So here is a diagram of the plan in which I had in mind to take over the world and catalog all of the extensions on the web:

Click for a larger image
Thank you Dia for letting my express my thoughts in boxes and stick figures. Here is a quick breakdown of some of the components
- A URL list is simply a list of URL that are known to contain extensions. For example source repositories such as AMO and mozdev.
- Google API for more separated addons, such as those on blogs and personal sites
- Manual entries for addons not hosted on webpages. These are usually commercial addons such as McAfee.

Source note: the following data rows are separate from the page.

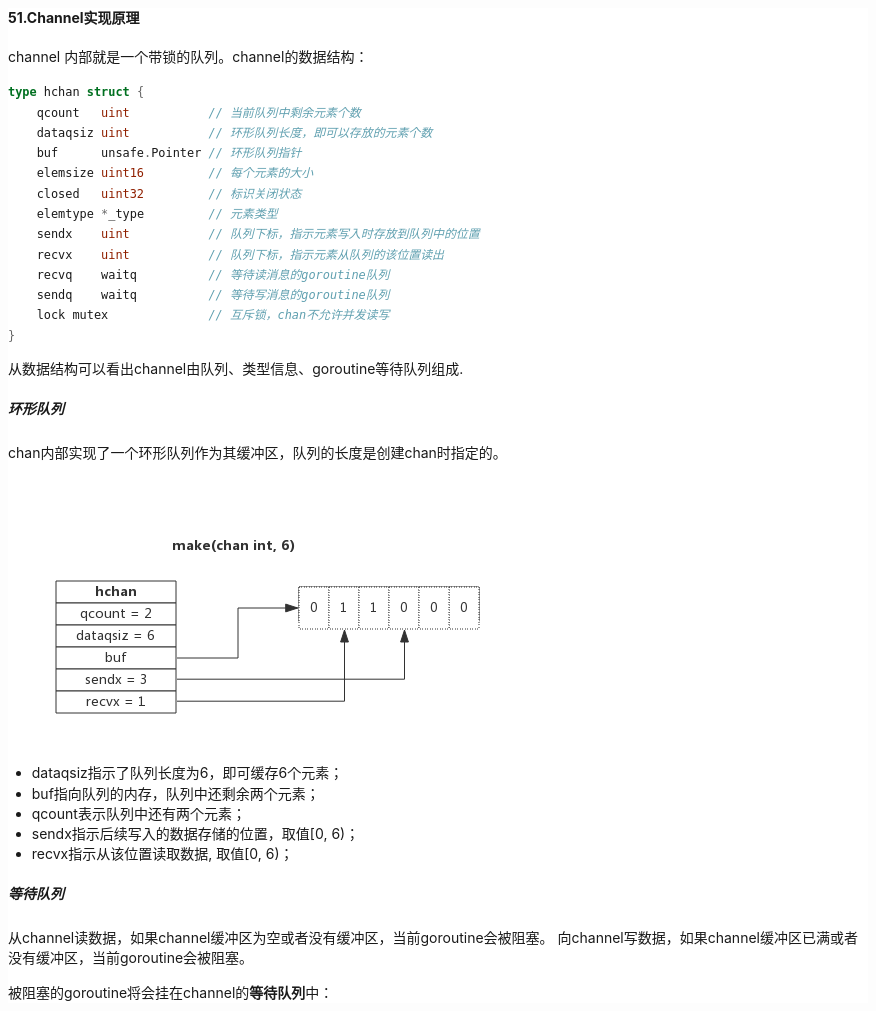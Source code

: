 #### 51.Channel实现原理

channel 内部就是一个带锁的队列。channel的数据结构：

```go
type hchan struct {
	qcount   uint           // 当前队列中剩余元素个数
	dataqsiz uint           // 环形队列长度，即可以存放的元素个数
	buf      unsafe.Pointer // 环形队列指针
	elemsize uint16         // 每个元素的大小
	closed   uint32	        // 标识关闭状态
	elemtype *_type         // 元素类型
	sendx    uint           // 队列下标，指示元素写入时存放到队列中的位置
	recvx    uint           // 队列下标，指示元素从队列的该位置读出
	recvq    waitq          // 等待读消息的goroutine队列
	sendq    waitq          // 等待写消息的goroutine队列
	lock mutex              // 互斥锁，chan不允许并发读写
}
```

从数据结构可以看出channel由队列、类型信息、goroutine等待队列组成.

##### 环形队列

chan内部实现了一个环形队列作为其缓冲区，队列的长度是创建chan时指定的。

![img](../Untitled.assets/f1ae952fd1c62186d4bd0eb3fa1610db67a.jpg)

- dataqsiz指示了队列长度为6，即可缓存6个元素；
- buf指向队列的内存，队列中还剩余两个元素；
- qcount表示队列中还有两个元素；
- sendx指示后续写入的数据存储的位置，取值[0, 6)；
- recvx指示从该位置读取数据, 取值[0, 6)；

##### 等待队列

从channel读数据，如果channel缓冲区为空或者没有缓冲区，当前goroutine会被阻塞。
向channel写数据，如果channel缓冲区已满或者没有缓冲区，当前goroutine会被阻塞。

被阻塞的goroutine将会挂在channel的**等待队列**中：
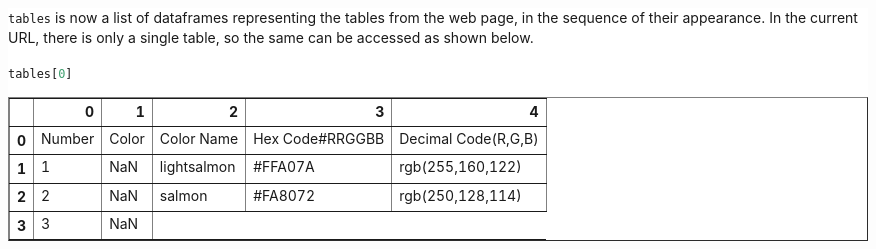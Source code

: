 

`tables` is now a list of dataframes representing the tables from the web page, in the sequence of their appearance. In the current  URL, there is only a single table, so the same can be accessed as shown below.



```python
tables[0]
```




<div>
<style scoped>
    .dataframe tbody tr th:only-of-type {
        vertical-align: middle;
    }

    .dataframe tbody tr th {
        vertical-align: top;
    }

    .dataframe thead th {
        text-align: right;
    }
</style>
<table border="1" class="dataframe">
  <thead>
    <tr style="text-align: right;">
      <th></th>
      <th>0</th>
      <th>1</th>
      <th>2</th>
      <th>3</th>
      <th>4</th>
    </tr>
  </thead>
  <tbody>
    <tr>
      <th>0</th>
      <td>Number</td>
      <td>Color</td>
      <td>Color Name</td>
      <td>Hex Code#RRGGBB</td>
      <td>Decimal Code(R,G,B)</td>
    </tr>
    <tr>
      <th>1</th>
      <td>1</td>
      <td>NaN</td>
      <td>lightsalmon</td>
      <td>#FFA07A</td>
      <td>rgb(255,160,122)</td>
    </tr>
    <tr>
      <th>2</th>
      <td>2</td>
      <td>NaN</td>
      <td>salmon</td>
      <td>#FA8072</td>
      <td>rgb(250,128,114)</td>
    </tr>
    <tr>
      <th>3</th>
      <td>3</td>
      <td>NaN</td>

- Site-specific and generic refer to the rules that the crawler must obey. For example, a generic crawler would crawl a personal site such as example.com, while a site-specific policies would handle sites such as AMO where experimental addons require a login.
- Crawler is a web crawler. I have been having difficulty finding the best tool for the job.
- Parser parses .xpi files. We should also save the html files to extract contextual information where-ever possible.
- Site-speicifc persistent storage is just a database for each site we visit. This may have to be rethought, but I want some sort of redundancy plan to keep files saved even if something horrendous happen to a central database. Especially when dealing with beta software and unfamiliar technology such as web crawlers.
- Compared compares what is stored with a central database. Addons are updated all the time, so we want to the most up-to-date versions available.
- View is used by the website to provide information for the user.
There are still some quirks which have to be figured out:
- Version bumping on AMO doesn’t change the actual install.rdf in the xpi file. Instead, Firefox does some update magic to fix that. I either need to work with said magic, or leave it alone (I don’t think it is entirely a big deal. But it should be noted).
- JSpider is a java spider that I have been setting my eyes on. Yeah, it’s java, but many other crawlers are too. Many other crawlers do both crawl and index, and I different functionality (I need a flexible crawler. Forget the indexer). Unfortunately, JSpider doesn’t have POST data and web form authentication. Which means I’m going to have to fix that if I want to use it.
- Google’s Search API TOS doesn’t seem to be spider friendly. I may have to try out other web search engines.
On a brighter note, I put up the sources of my project on the web. And even a nice place to play in. It’s a bit slow, but I’m probably into the “this isn’t what you should sqlite for” territory.